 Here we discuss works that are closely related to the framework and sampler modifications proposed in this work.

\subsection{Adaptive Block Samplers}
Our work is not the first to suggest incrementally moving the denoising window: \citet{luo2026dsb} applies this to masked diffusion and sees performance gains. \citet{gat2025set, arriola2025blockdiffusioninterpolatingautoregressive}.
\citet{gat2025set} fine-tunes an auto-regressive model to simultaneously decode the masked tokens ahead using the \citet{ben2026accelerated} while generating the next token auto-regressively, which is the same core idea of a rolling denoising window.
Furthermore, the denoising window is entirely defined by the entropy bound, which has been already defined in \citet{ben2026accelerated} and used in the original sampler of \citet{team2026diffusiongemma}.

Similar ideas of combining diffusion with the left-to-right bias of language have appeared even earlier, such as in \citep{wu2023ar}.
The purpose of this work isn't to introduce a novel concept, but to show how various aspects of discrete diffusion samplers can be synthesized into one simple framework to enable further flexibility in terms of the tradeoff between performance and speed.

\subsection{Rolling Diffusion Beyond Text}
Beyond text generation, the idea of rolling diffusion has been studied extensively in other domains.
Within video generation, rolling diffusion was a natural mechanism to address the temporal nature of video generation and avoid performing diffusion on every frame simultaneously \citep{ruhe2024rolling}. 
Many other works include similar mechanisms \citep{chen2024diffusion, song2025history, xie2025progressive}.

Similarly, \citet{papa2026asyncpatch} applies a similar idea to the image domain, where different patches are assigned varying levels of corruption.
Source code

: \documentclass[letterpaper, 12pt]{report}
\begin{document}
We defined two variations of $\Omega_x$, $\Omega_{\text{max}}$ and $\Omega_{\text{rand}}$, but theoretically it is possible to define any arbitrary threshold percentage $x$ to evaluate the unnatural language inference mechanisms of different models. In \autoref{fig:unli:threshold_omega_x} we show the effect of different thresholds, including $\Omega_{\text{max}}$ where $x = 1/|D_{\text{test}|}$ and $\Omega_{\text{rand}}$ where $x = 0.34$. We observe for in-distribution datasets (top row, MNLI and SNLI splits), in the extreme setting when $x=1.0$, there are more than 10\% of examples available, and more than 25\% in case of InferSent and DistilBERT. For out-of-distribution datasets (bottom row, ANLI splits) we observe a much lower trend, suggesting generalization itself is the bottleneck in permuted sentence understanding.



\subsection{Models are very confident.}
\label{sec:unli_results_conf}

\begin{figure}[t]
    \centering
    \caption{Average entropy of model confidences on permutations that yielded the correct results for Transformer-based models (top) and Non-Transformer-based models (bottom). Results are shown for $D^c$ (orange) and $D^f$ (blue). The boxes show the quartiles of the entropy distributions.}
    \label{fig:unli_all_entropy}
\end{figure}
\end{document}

Task directions:
Go through the material line by line. Show each line that contains the string "subsection".

Final answer:
\subsection{Adaptive Block Samplers}
\subsection{Rolling Diffusion Beyond Text}
\subsection{Models are very confident.}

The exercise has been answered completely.